Society might become less “productive” in the obsessive GDP sense, but far more creative. Think of all the art, innovation, and empathy unleashed if people didn’t have to devote energy to wearing masks or conforming. No more expending energy to twist yourself into shapes for each audience. The same “you” shows up at work, with friends, and at home. Maybe with a different facets, but fundamentally the same core.
You start to trust yourself because you’re no longer betraying yourself. Your intuition, that’s been long ignored, finds its voice again. Life may not get easier externally, as there’ll still be rejections, losses and injustices, but it gets more real and more bearable. What’s unbearable is living a life where every day you feel a little bit of yourself is dying inside.
We can practice telling the truth in small ways. Like admitting “I actually don’t like this food” when you always pretended to, or saying no to an invite you’re not excited about, or finally sharing a personal creation that you were too afraid to show. Little authentic moments build the muscle for bigger ones. Seek out communities and friends where we feel safe to be ourselves. Reciprocate that safety to others by not judging them harshly. Consume media and stories of people who bravely own who they are, to inspire and remind us that we’re not alone. And most importantly, support the larger cultural shifts that protect self-expression, like defending freedom of speech, inclusivity, and diversity in all forms.

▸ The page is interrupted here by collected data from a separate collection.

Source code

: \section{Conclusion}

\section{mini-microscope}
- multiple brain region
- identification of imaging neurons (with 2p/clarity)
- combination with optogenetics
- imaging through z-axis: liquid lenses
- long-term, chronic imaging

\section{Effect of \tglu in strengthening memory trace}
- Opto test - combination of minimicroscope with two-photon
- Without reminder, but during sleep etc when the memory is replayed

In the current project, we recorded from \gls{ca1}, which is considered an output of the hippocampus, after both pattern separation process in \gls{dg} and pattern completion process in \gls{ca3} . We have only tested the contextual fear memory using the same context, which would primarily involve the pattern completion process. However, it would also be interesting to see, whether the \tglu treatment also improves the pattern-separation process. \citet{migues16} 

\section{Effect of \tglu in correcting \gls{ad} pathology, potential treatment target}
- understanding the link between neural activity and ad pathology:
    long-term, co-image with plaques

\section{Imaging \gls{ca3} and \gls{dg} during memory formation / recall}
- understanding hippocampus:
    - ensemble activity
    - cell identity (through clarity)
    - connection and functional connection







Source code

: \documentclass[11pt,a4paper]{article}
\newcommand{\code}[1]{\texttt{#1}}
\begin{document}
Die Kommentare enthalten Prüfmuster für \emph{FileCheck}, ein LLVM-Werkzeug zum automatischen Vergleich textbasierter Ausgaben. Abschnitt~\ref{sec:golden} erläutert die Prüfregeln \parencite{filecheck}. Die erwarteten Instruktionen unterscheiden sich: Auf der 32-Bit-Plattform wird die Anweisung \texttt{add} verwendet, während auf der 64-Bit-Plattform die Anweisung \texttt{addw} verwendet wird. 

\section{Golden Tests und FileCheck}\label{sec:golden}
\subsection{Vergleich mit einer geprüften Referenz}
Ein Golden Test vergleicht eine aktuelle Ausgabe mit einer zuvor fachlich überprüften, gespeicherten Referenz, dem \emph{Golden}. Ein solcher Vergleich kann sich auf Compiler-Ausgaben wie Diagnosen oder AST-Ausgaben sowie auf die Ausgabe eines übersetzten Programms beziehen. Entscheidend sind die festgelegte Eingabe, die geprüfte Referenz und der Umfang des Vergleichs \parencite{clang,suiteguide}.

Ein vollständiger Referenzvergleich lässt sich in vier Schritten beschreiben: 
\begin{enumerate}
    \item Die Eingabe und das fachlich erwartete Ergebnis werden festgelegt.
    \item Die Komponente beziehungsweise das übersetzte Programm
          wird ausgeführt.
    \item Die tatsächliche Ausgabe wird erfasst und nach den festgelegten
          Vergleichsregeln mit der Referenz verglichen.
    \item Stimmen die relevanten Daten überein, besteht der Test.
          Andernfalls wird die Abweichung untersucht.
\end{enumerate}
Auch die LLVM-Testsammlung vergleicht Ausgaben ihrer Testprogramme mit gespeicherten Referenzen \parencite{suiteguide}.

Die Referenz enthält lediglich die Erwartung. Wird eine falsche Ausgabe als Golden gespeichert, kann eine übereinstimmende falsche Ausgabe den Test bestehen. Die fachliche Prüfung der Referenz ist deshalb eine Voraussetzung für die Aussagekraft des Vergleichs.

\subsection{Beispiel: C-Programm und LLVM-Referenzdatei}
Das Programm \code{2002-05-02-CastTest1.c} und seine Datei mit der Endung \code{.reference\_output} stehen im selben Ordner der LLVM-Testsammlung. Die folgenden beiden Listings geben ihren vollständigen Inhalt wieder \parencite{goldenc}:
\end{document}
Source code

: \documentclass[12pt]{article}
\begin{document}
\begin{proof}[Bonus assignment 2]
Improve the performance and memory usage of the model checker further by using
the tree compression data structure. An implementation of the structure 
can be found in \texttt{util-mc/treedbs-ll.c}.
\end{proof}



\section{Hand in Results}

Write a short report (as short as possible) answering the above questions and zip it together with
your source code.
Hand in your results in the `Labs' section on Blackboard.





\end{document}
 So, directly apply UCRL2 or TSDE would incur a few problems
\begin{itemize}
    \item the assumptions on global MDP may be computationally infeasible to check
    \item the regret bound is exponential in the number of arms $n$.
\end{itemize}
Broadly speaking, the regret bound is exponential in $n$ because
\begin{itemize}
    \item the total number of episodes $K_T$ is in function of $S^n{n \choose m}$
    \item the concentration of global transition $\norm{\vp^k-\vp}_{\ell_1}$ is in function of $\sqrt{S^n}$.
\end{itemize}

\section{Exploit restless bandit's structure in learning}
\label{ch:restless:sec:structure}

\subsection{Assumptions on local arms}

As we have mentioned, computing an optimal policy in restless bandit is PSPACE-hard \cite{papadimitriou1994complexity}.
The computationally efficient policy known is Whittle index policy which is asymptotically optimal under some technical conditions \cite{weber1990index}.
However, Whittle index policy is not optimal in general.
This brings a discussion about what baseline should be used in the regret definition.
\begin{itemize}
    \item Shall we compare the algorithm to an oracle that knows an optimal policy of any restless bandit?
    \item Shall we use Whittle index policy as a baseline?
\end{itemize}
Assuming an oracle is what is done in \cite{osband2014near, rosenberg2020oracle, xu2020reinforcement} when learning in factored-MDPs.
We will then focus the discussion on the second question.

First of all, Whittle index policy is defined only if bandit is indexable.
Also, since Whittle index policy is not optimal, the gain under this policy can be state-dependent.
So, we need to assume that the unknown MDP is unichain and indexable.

When you drop your weapon (the mask, the pretend agreeableness, the self-censorship) and raise your voice, you light a torch. And that light gives others permission to do the same. Yes, you might stand out like a lone flame at first, but that flame will catch on. Authenticity is contagious in the best way. But that genuine connection is so nourishing that you’ll want more of it, and others who witness it will want some too.
Life is short, but it is varied. We have more room than we realise to move, to change, to reinvent ourselves. Society doesn’t have to be a prison of norms. It can be a canvas where all of us get to add our own colours. The more each of us embodies our true colour, the more vibrant the whole picture becomes. You’re not only freeing yourself, you become part of liberating everyone from the grey monotony of a life half-lived.
Be bold. Be kind. Be you.
Last week, a good friend sent me a video that pretty much fuelled our group conversation that went on for days. Monk Thubten broke down the core of Buddhist teachings in the most relatable and down-to-earth way I’ve ever seen. A proper talk about self-worth, emotional honesty and learning not to abandon ourselves. The lost look on Steven Bartlett’s face made Thubten’s clarity stand out even more. A must watch for those looking to understand why Buddhism operates just like science.
I felt especially seen in the part about performing goodness, obedience, even happiness, as a way to earn love. That line about your parents only knowing the version of you curated to win their affection, that hit hard. So many of us learn to wear the persona so well we forget we ever had a choice. And peeling it off later? It’s terrifying, but ultimately life-saving.
This resonated so much with me. I feel 1st generation kids get hit with this especially hard. You’re faced with creating multiple personas (one for home and one outside) and they’re constantly clashing.
The beautiful thing is once you unwind all the personas, there’s such expansive space to just be. Like you said it’s true unfettered freedom, and that’s needed now more than ever.